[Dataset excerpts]
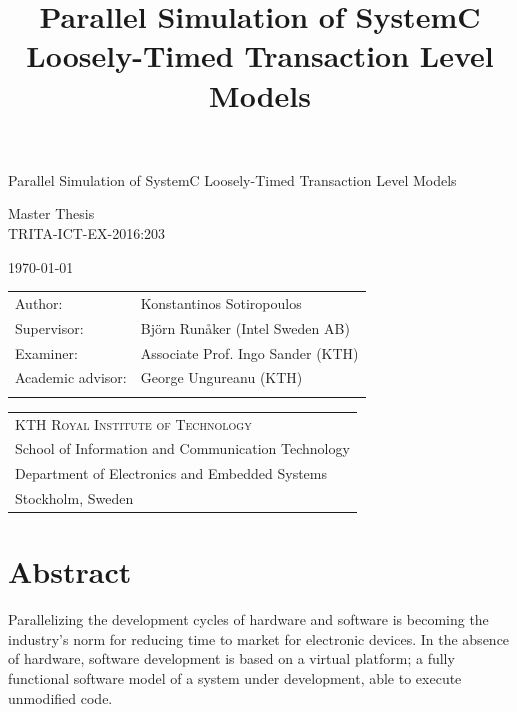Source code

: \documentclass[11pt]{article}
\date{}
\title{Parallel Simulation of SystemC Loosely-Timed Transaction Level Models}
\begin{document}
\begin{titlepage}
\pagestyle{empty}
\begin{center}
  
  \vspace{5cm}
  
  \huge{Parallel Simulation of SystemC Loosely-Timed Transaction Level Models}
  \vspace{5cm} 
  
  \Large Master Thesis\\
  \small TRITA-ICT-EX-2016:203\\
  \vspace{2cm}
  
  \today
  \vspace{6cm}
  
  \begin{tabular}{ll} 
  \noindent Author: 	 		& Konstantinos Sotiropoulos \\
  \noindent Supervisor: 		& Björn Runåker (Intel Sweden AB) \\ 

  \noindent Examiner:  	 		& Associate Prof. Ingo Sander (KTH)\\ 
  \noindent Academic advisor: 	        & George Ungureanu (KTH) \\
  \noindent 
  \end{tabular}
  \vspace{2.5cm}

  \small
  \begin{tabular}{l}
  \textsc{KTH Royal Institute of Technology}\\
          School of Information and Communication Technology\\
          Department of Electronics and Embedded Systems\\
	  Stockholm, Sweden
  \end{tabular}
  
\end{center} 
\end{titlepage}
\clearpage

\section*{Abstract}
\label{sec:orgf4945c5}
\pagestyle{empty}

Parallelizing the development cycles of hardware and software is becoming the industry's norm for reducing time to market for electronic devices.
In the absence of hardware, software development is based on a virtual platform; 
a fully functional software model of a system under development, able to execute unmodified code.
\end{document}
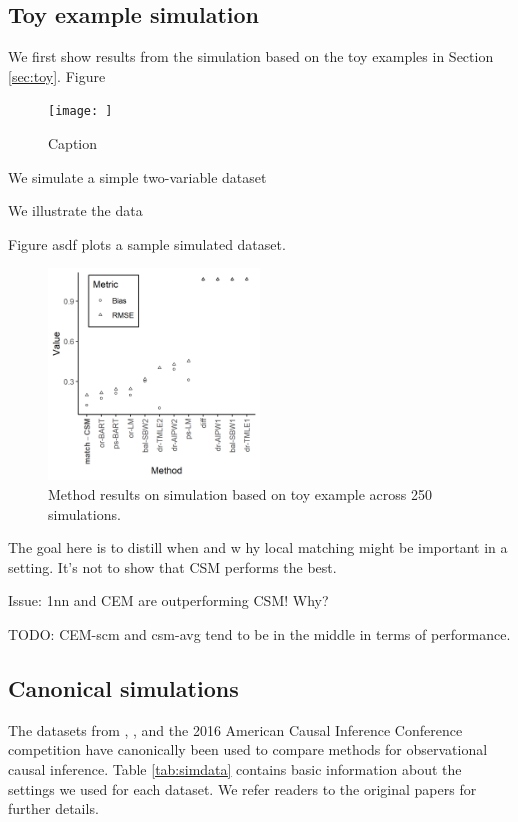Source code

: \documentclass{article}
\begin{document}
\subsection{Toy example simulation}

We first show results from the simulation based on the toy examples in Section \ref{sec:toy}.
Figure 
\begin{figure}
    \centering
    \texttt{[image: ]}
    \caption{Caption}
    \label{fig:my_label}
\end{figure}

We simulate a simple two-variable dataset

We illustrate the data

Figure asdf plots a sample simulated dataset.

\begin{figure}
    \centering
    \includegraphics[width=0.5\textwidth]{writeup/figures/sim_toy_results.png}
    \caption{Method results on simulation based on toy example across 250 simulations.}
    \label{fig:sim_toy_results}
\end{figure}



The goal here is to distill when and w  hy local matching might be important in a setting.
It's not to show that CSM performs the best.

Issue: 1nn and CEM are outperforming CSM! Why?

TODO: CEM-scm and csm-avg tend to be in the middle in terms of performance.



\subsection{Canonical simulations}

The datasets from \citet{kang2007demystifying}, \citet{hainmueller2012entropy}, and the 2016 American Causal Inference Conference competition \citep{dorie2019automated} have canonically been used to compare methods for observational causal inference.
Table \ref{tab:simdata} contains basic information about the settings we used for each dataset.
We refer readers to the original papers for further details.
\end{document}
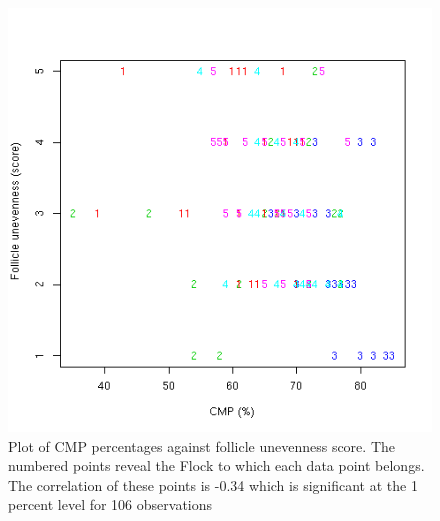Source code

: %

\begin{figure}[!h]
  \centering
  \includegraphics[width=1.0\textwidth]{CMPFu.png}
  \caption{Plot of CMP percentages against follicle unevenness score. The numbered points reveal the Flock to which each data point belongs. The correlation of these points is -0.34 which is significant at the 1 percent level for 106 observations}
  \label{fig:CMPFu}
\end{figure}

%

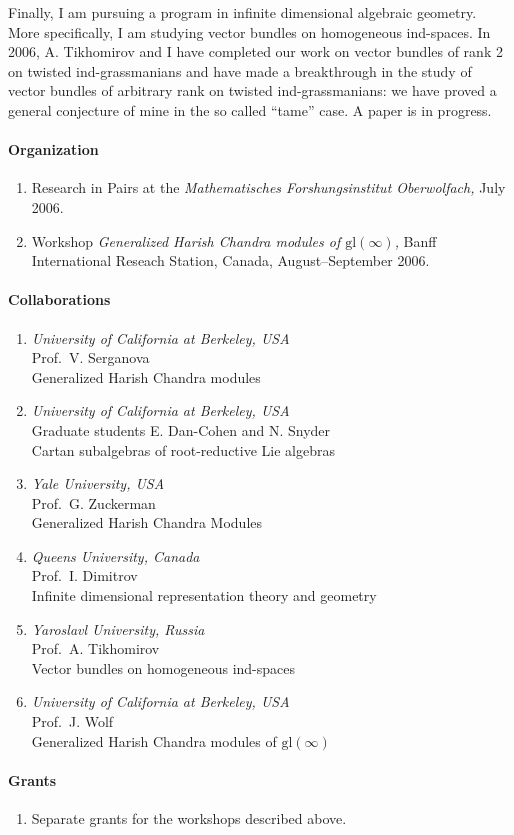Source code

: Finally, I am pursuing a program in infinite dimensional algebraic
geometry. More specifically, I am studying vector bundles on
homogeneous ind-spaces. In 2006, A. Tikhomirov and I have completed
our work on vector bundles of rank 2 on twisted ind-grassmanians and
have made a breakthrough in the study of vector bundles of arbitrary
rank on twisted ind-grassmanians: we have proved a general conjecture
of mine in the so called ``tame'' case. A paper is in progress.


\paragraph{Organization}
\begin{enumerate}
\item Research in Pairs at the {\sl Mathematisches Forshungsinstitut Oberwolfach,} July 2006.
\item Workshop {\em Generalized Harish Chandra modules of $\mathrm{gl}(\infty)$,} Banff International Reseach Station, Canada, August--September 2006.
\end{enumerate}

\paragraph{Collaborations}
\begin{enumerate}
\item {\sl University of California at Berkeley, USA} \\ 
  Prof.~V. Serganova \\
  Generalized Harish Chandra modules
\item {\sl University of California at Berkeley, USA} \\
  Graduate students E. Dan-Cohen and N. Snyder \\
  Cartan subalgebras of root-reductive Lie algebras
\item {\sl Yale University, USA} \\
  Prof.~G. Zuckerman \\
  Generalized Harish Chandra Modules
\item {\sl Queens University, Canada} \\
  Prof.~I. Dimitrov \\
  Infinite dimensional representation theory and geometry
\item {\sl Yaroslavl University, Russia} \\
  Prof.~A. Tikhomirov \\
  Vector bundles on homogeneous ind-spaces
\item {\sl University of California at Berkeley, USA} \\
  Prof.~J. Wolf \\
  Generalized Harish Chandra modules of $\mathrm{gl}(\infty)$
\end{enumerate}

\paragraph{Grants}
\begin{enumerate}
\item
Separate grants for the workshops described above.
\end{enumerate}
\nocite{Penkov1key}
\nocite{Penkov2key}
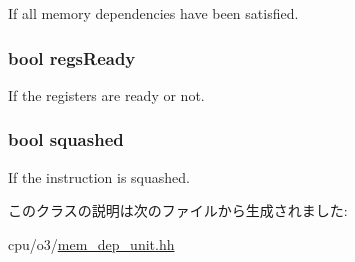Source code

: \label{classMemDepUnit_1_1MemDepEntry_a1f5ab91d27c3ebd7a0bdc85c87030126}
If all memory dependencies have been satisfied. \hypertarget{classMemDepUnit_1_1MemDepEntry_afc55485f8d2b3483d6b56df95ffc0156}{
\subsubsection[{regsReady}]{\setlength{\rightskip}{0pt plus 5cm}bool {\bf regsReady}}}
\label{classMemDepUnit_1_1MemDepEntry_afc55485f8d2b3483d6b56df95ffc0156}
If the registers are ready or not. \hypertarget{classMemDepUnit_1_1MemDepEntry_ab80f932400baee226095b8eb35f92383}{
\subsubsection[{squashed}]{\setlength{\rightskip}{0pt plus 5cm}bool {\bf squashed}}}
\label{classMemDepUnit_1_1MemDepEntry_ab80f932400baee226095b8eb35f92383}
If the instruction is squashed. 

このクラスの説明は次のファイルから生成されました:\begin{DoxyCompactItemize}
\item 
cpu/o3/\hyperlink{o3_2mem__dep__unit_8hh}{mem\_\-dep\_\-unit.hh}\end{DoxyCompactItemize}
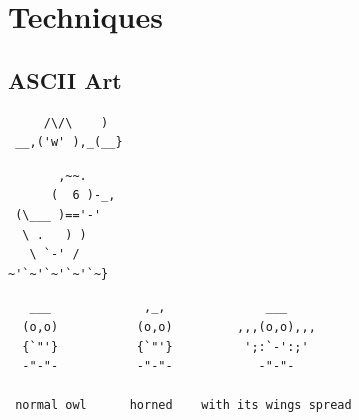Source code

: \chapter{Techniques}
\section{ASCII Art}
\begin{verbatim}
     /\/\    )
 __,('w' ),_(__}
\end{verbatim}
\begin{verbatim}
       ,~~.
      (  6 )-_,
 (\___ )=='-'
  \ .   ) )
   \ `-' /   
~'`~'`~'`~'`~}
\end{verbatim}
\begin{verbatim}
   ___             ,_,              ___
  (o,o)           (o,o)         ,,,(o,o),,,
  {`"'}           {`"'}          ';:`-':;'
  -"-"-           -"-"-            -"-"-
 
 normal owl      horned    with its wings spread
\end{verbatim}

> [PROBLEM DESCRIPTION] The lines to return are those with the string "grassmanians" in them; copy each from the entries above.

> [ANSWER BOX]
our work on vector bundles of rank 2 on twisted ind-grassmanians and
rank on twisted ind-grassmanians: we have proved a general conjecture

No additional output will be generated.